▸ **Task item**
Every line below must be reproduced exactly; no pictures are to be included.

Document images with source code
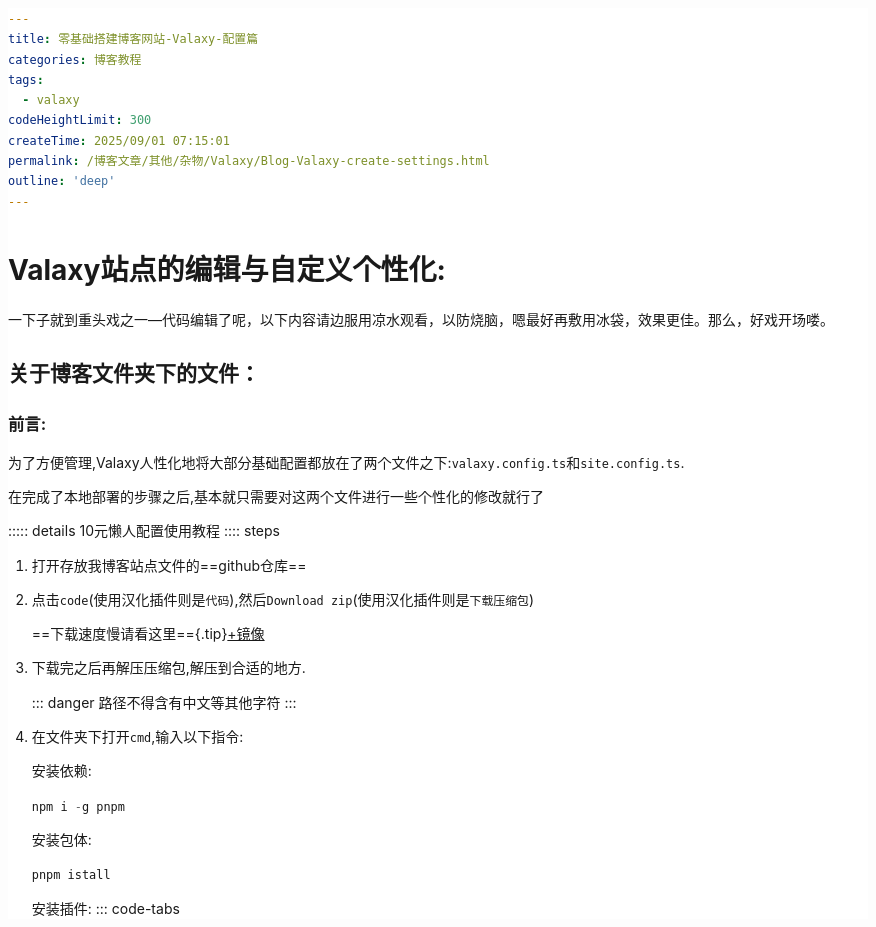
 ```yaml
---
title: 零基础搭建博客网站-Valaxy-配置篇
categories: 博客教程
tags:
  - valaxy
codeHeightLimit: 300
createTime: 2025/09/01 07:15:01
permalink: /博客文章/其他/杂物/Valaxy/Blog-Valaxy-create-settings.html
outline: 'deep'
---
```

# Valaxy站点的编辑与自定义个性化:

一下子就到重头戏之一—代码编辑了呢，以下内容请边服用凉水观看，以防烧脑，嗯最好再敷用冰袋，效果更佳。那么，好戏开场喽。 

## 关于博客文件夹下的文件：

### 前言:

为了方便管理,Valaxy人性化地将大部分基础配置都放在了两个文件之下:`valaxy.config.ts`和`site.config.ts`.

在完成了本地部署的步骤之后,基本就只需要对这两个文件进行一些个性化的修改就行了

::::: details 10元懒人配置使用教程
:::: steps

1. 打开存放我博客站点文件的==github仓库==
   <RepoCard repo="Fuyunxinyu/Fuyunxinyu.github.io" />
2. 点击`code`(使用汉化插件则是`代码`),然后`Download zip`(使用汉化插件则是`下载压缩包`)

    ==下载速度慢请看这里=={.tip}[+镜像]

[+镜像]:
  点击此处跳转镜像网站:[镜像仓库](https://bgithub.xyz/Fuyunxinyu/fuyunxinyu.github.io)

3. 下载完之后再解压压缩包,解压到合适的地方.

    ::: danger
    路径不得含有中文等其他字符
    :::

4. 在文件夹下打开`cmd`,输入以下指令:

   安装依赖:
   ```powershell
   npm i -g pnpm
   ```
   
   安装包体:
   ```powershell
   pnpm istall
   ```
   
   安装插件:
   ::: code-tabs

▸ **Result**
 ```yaml
---
title: 零基础搭建博客网站-Valaxy-配置篇
categories: 博客教程
tags:
  - valaxy
codeHeightLimit: 300
createTime: 2025/09/01 07:15:01
permalink: /博客文章/其他/杂物/Valaxy/Blog-Valaxy-create-settings.html
outline: 'deep'
---
```

# Valaxy站点的编辑与自定义个性化:

一下子就到重头戏之一—代码编辑了呢，以下内容请边服用凉水观看，以防烧脑，嗯最好再敷用冰袋，效果更佳。那么，好戏开场喽。 

## 关于博客文件夹下的文件：

### 前言:

为了方便管理,Valaxy人性化地将大部分基础配置都放在了两个文件之下:`valaxy.config.ts`和`site.config.ts`.

在完成了本地部署的步骤之后,基本就只需要对这两个文件进行一些个性化的修改就行了

::::: details 10元懒人配置使用教程
:::: steps

1. 打开存放我博客站点文件的==github仓库==
   <RepoCard repo="Fuyunxinyu/Fuyunxinyu.github.io" />
2. 点击`code`(使用汉化插件则是`代码`),然后`Download zip`(使用汉化插件则是`下载压缩包`)

    ==下载速度慢请看这里=={.tip}[+镜像]

[+镜像]:
  点击此处跳转镜像网站:[镜像仓库](https://bgithub.xyz/Fuyunxinyu/fuyunxinyu.github.io)

3. 下载完之后再解压压缩包,解压到合适的地方.

    ::: danger
    路径不得含有中文等其他字符
    :::

4. 在文件夹下打开`cmd`,输入以下指令:

   安装依赖:
   ```powershell
   npm i -g pnpm
   ```
   
   安装包体:
   ```powershell
   pnpm istall
   ```
   
   安装插件:
   ::: code-tabs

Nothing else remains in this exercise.